Historically, computing has been designed to be as accurate and precise as possible. However, many applications do not require high precision, and excess precision has a major cost in terms of power, speed, and area on chip. This has become particularly important in applications such as AI in edge systems, where minimizing power and excess hardware are critical.
The authors survey the field of approximate computing, broadly defined as the variety of techniques in both software and hardware that can reduce precision to an acceptable level, without significantly reducing performance. Looking to the future, they indicate that capabilities for approximate computing can be integrated with tools for circuit and system design, test and verification, reliability, and security.

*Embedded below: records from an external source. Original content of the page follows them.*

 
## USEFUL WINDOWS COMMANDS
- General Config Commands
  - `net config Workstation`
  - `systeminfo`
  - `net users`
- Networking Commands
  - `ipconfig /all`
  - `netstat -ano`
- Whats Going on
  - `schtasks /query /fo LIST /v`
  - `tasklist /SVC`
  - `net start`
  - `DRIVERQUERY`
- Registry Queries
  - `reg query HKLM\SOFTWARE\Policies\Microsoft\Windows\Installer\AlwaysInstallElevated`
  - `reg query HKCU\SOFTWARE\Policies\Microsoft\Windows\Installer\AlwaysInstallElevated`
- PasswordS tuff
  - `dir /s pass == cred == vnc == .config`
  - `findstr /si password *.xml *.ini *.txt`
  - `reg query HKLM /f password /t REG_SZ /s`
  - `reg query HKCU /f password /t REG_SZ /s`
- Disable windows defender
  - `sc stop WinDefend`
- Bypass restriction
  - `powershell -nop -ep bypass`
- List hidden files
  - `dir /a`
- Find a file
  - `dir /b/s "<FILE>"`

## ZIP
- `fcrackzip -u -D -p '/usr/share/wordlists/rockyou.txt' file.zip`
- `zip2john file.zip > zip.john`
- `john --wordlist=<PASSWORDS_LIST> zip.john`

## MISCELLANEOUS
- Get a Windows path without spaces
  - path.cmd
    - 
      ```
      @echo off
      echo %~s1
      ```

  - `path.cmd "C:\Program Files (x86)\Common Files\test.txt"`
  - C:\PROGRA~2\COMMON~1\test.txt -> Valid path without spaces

A future special issue of Proceedings of the IEEE with contributions on Approximate Computing is in preparation for later in 2020.
Accelerators for AI and HPC
Dr. Dejan Milojicic of Hewlett Packard Labs recently led a Virtual Roundtable Discussion on the present and future of accelerator chips for artificial intelligence (AI) and high-performance computing (HPC), which appeared in the February 2020 issue of Computer. The other participants were Paolo Faraboschi, Satoshi Matsuoki, and Avi Mendelson.
The central problem is how to deal with increasing complexity of heterogeneous hardware (CPUs, GPUs, FPGAs, ASICs, and multiple levels of memory) together with software that can efficiently use all of these resources to solve difficult computational problems. This is in addition to possible integration with new types of processors such as neuromorphic and quantum, which may become available in the next decade. All the participants agreed that continued improvements in performance will continue for the foreseeable future, both in small-scale (mobile) and large-scale (data center) computing, with continuing challenges along the way.
Benchmarking Delay and Energy of Neural Inference Circuits
By Dmitri Nikonov and Ian Young, Intel
In recent years, a wide variety of device technologies have been developed to implement neural network algorithms, for artificial intelligence and machine learning (AI/ML). These have included both digital and analog CMOS circuits, but also different beyond-CMOS devices, such as a range of non-volatile memory arrays. In determining which of these approaches may be preferred for low-power applications, it is important to develop benchmarks that permit quantitative comparison.
The authors first evaluate neural switching on the device level, and compute the switching energy and delay for each technology, on the same series of plots. The results differ by orders of magnitude between different technologies, and even for different devices in similar technologies. They then perform similar computations for total energy and time delay for various prototype neural network chips to perform the same inference algorithm. Again, the results vary by large factors. Analog neural networks are found to be somewhat faster and lower power than digital circuits, for the same degree of precision. While this technology is still developing, this sort of analysis may be useful in evaluating the most promising approaches.
Grand Challenge: Applying Artificial Intelligence and Machine Learning to Cybersecurity
Access the article by Kirk Bresniker, Ada Gavrilovska, James Holt, Dejan Milojicic, and Trung Tran in IEEE Xplore.
Providing future cybersecurity will require integration of AI/ML throughout the network worldwide. Initiating a series of Grand Challenges on this topic will help the community achieve this goal.
The December issue of Computer has a set of open-access feature articles on Technology Predictions. One of these is by Bresniker et al., on how AI/ML can help to address the pervasive and growing problem of cyberattacks. This follows a set of earlier workshops and a 2018 report (PDF, 1 MB) on a similar topic by some of the same authors.
The authors argue that given the massive scale of the problem, that it is continuously changing, and that rapid responses are needed, this can only be handled by a system of ubiquitous AI agents capable of machine learning. However, these autonomous AI agents must quickly incorporate the insights of the best human cyber analysts, many of whom work privately on non-public data sets. The authors propose that an annual Grand Challenge, with prizes as motivation, can help to bring about the necessary collaborations and competition to achieve this goal. Given the critical nature of the problem to business and government, this should be initiated as soon as possible.